▶ _Records supplied_
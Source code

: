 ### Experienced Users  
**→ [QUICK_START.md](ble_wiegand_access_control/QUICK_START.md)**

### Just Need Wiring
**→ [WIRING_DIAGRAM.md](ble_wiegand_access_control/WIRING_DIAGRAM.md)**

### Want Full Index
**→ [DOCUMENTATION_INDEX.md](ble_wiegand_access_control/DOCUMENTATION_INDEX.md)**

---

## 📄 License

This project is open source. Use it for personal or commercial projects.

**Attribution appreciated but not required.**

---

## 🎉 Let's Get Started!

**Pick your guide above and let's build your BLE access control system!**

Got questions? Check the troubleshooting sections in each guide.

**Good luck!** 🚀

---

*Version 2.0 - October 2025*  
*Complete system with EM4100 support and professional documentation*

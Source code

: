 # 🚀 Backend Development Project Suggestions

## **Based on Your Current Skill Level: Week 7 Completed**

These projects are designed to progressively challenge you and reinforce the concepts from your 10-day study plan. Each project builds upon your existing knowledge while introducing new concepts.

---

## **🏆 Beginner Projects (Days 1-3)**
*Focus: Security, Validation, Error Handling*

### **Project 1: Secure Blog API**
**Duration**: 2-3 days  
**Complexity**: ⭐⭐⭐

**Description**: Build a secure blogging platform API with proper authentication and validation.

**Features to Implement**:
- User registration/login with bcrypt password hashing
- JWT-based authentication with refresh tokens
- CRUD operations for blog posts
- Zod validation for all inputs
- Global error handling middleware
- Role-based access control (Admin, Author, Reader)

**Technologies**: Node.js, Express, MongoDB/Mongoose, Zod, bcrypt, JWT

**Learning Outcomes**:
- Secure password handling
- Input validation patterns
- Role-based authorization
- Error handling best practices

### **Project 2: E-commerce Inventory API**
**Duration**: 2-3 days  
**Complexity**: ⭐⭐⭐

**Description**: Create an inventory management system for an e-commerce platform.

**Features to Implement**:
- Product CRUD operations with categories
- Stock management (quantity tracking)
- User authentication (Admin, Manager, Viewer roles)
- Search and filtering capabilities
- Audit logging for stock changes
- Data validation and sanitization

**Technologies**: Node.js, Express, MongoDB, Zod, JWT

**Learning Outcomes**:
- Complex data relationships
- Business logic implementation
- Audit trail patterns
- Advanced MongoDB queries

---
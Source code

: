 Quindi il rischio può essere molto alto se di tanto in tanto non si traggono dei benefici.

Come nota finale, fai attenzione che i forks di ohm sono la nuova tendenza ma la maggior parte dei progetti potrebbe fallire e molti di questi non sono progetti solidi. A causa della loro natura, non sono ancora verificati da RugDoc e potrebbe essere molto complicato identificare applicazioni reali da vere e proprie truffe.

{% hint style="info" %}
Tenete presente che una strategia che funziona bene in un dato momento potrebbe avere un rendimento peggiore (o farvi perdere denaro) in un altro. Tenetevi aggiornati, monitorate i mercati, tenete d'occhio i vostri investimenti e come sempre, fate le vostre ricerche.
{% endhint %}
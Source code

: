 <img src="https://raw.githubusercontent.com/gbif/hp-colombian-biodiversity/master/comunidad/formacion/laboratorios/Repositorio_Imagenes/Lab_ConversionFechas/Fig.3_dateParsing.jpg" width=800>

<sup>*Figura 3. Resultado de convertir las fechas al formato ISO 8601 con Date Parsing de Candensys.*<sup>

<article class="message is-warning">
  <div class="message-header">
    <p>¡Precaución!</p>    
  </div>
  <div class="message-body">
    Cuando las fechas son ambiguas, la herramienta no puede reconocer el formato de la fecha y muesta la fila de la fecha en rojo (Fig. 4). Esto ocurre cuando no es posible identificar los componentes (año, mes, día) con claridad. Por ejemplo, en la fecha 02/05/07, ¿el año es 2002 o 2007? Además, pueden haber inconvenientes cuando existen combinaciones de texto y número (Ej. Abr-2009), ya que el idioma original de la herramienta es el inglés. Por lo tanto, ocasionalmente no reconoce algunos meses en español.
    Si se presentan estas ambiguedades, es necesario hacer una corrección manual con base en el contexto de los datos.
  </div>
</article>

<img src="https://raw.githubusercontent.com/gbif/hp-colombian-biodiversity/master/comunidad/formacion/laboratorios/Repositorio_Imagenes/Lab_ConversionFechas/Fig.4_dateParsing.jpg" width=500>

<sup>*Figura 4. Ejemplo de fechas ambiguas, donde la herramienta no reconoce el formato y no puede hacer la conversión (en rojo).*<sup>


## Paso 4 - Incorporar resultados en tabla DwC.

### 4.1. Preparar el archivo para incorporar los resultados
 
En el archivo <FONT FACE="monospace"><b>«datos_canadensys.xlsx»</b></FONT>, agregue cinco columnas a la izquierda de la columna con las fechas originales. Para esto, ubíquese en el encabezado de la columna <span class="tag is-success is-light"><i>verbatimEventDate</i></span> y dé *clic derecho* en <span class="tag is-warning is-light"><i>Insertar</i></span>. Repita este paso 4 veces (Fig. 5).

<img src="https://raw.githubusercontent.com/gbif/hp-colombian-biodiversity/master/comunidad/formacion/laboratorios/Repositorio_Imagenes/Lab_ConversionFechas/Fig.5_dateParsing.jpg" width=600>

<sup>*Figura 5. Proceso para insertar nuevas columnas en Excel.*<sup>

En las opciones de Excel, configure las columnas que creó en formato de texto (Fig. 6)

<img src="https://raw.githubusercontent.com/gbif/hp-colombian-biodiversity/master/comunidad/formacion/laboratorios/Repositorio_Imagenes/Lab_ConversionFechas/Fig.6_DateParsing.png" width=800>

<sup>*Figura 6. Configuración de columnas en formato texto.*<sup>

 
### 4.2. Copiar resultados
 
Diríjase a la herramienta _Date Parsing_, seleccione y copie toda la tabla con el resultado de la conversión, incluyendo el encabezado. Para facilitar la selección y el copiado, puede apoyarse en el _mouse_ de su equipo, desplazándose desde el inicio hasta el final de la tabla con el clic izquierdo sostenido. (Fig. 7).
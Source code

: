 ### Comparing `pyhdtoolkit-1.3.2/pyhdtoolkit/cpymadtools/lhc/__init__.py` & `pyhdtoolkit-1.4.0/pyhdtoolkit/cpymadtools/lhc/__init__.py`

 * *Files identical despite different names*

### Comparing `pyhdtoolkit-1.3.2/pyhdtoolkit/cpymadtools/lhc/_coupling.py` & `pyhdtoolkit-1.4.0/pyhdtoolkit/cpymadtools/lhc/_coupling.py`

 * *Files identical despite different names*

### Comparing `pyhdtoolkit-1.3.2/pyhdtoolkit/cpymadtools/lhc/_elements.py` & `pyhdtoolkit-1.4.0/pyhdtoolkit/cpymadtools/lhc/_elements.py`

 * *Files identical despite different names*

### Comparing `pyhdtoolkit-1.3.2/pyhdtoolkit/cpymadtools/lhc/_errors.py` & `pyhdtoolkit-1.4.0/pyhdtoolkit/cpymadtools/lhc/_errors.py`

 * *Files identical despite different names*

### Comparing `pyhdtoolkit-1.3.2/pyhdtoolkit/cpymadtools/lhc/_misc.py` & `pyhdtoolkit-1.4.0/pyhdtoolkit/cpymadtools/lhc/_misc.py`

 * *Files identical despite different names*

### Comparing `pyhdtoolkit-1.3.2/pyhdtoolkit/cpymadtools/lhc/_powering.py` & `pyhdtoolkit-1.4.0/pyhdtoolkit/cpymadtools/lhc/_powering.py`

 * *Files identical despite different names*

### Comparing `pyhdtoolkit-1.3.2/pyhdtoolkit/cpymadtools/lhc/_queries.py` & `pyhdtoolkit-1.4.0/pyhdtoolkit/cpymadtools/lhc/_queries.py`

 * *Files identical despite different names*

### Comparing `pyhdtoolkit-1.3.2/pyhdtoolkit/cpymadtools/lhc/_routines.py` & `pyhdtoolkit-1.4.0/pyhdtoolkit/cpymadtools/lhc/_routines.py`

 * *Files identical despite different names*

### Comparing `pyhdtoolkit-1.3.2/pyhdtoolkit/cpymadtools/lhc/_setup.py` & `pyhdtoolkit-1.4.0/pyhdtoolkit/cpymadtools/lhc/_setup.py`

▶ _To do_
Your task is to gather all lines from the entries above that hold the word "system".

▶ _Answer to this exercise_
**Pick your guide above and let's build your BLE access control system!**
*Complete system with EM4100 support and professional documentation*
**Description**: Create an inventory management system for an e-commerce platform.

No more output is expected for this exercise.